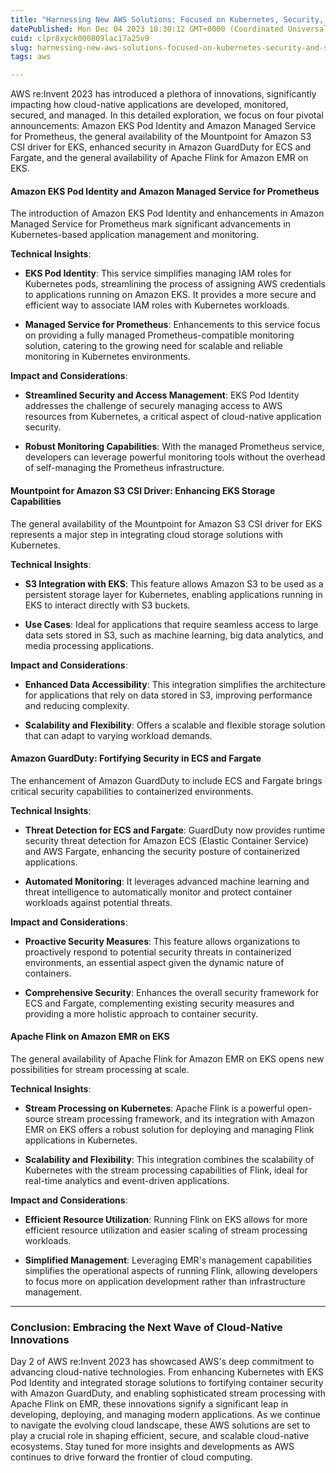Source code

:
 ```yaml
---
title: "Harnessing New AWS Solutions: Focused on Kubernetes, Security, and Stream Processing"
datePublished: Mon Dec 04 2023 18:30:12 GMT+0000 (Coordinated Universal Time)
cuid: clpr8xyck000809lac17a25v9
slug: harnessing-new-aws-solutions-focused-on-kubernetes-security-and-stream-processing
tags: aws

---
```


AWS re:Invent 2023 has introduced a plethora of innovations, significantly impacting how cloud-native applications are developed, monitored, secured, and managed. In this detailed exploration, we focus on four pivotal announcements: Amazon EKS Pod Identity and Amazon Managed Service for Prometheus, the general availability of the Mountpoint for Amazon S3 CSI driver for EKS, enhanced security in Amazon GuardDuty for ECS and Fargate, and the general availability of Apache Flink for Amazon EMR on EKS.

#### Amazon EKS Pod Identity and Amazon Managed Service for Prometheus

The introduction of Amazon EKS Pod Identity and enhancements in Amazon Managed Service for Prometheus mark significant advancements in Kubernetes-based application management and monitoring.

**Technical Insights**:

* **EKS Pod Identity**: This service simplifies managing IAM roles for Kubernetes pods, streamlining the process of assigning AWS credentials to applications running on Amazon EKS. It provides a more secure and efficient way to associate IAM roles with Kubernetes workloads.
    
* **Managed Service for Prometheus**: Enhancements to this service focus on providing a fully managed Prometheus-compatible monitoring solution, catering to the growing need for scalable and reliable monitoring in Kubernetes environments.
    

**Impact and Considerations**:

* **Streamlined Security and Access Management**: EKS Pod Identity addresses the challenge of securely managing access to AWS resources from Kubernetes, a critical aspect of cloud-native application security.
    
* **Robust Monitoring Capabilities**: With the managed Prometheus service, developers can leverage powerful monitoring tools without the overhead of self-managing the Prometheus infrastructure.
    

#### Mountpoint for Amazon S3 CSI Driver: Enhancing EKS Storage Capabilities

The general availability of the Mountpoint for Amazon S3 CSI driver for EKS represents a major step in integrating cloud storage solutions with Kubernetes.

**Technical Insights**:

* **S3 Integration with EKS**: This feature allows Amazon S3 to be used as a persistent storage layer for Kubernetes, enabling applications running in EKS to interact directly with S3 buckets.
    
* **Use Cases**: Ideal for applications that require seamless access to large data sets stored in S3, such as machine learning, big data analytics, and media processing applications.
    

**Impact and Considerations**:

* **Enhanced Data Accessibility**: This integration simplifies the architecture for applications that rely on data stored in S3, improving performance and reducing complexity.
    
* **Scalability and Flexibility**: Offers a scalable and flexible storage solution that can adapt to varying workload demands.
    

#### Amazon GuardDuty: Fortifying Security in ECS and Fargate

The enhancement of Amazon GuardDuty to include ECS and Fargate brings critical security capabilities to containerized environments.

**Technical Insights**:

* **Threat Detection for ECS and Fargate**: GuardDuty now provides runtime security threat detection for Amazon ECS (Elastic Container Service) and AWS Fargate, enhancing the security posture of containerized applications.
    
* **Automated Monitoring**: It leverages advanced machine learning and threat intelligence to automatically monitor and protect container workloads against potential threats.
    

**Impact and Considerations**:

* **Proactive Security Measures**: This feature allows organizations to proactively respond to potential security threats in containerized environments, an essential aspect given the dynamic nature of containers.
    
* **Comprehensive Security**: Enhances the overall security framework for ECS and Fargate, complementing existing security measures and providing a more holistic approach to container security.
    

#### Apache Flink on Amazon EMR on EKS

The general availability of Apache Flink for Amazon EMR on EKS opens new possibilities for stream processing at scale.

**Technical Insights**:

* **Stream Processing on Kubernetes**: Apache Flink is a powerful open-source stream processing framework, and its integration with Amazon EMR on EKS offers a robust solution for deploying and managing Flink applications in Kubernetes.
    
* **Scalability and Flexibility**: This integration combines the scalability of Kubernetes with the stream processing capabilities of Flink, ideal for real-time analytics and event-driven applications.
    

**Impact and Considerations**:

* **Efficient Resource Utilization**: Running Flink on EKS allows for more efficient resource utilization and easier scaling of stream processing workloads.
    
* **Simplified Management**: Leveraging EMR's management capabilities simplifies the operational aspects of running Flink, allowing developers to focus more on application development rather than infrastructure management.
    

---

### **Conclusion: Embracing the Next Wave of Cloud-Native Innovations**

Day 2 of AWS re:Invent 2023 has showcased AWS's deep commitment to advancing cloud-native technologies. From enhancing Kubernetes with EKS Pod Identity and integrated storage solutions to fortifying container security with Amazon GuardDuty, and enabling sophisticated stream processing with Apache Flink on EMR, these innovations signify a significant leap in developing, deploying, and managing modern applications. As we continue to navigate the evolving cloud landscape, these AWS solutions are set to play a crucial role in shaping efficient, secure, and scalable cloud-native ecosystems. Stay tuned for more insights and developments as AWS continues to drive forward the frontier of cloud computing.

━━━━━━━━

_WORK INSTRUCTIONS_: With the line holding "#### Mountpoint for" as the first and the line holding "against potential threats." as the last, please transcribe exactly the lines of the material above in that range and nothing else.

_RESPONSE BELOW_:
#### Mountpoint for Amazon S3 CSI Driver: Enhancing EKS Storage Capabilities

The general availability of the Mountpoint for Amazon S3 CSI driver for EKS represents a major step in integrating cloud storage solutions with Kubernetes.

**Technical Insights**:

* **S3 Integration with EKS**: This feature allows Amazon S3 to be used as a persistent storage layer for Kubernetes, enabling applications running in EKS to interact directly with S3 buckets.
    
* **Use Cases**: Ideal for applications that require seamless access to large data sets stored in S3, such as machine learning, big data analytics, and media processing applications.
    

**Impact and Considerations**:

* **Enhanced Data Accessibility**: This integration simplifies the architecture for applications that rely on data stored in S3, improving performance and reducing complexity.
    
* **Scalability and Flexibility**: Offers a scalable and flexible storage solution that can adapt to varying workload demands.
    

#### Amazon GuardDuty: Fortifying Security in ECS and Fargate

The enhancement of Amazon GuardDuty to include ECS and Fargate brings critical security capabilities to containerized environments.

**Technical Insights**:

* **Threat Detection for ECS and Fargate**: GuardDuty now provides runtime security threat detection for Amazon ECS (Elastic Container Service) and AWS Fargate, enhancing the security posture of containerized applications.
    
* **Automated Monitoring**: It leverages advanced machine learning and threat intelligence to automatically monitor and protect container workloads against potential threats.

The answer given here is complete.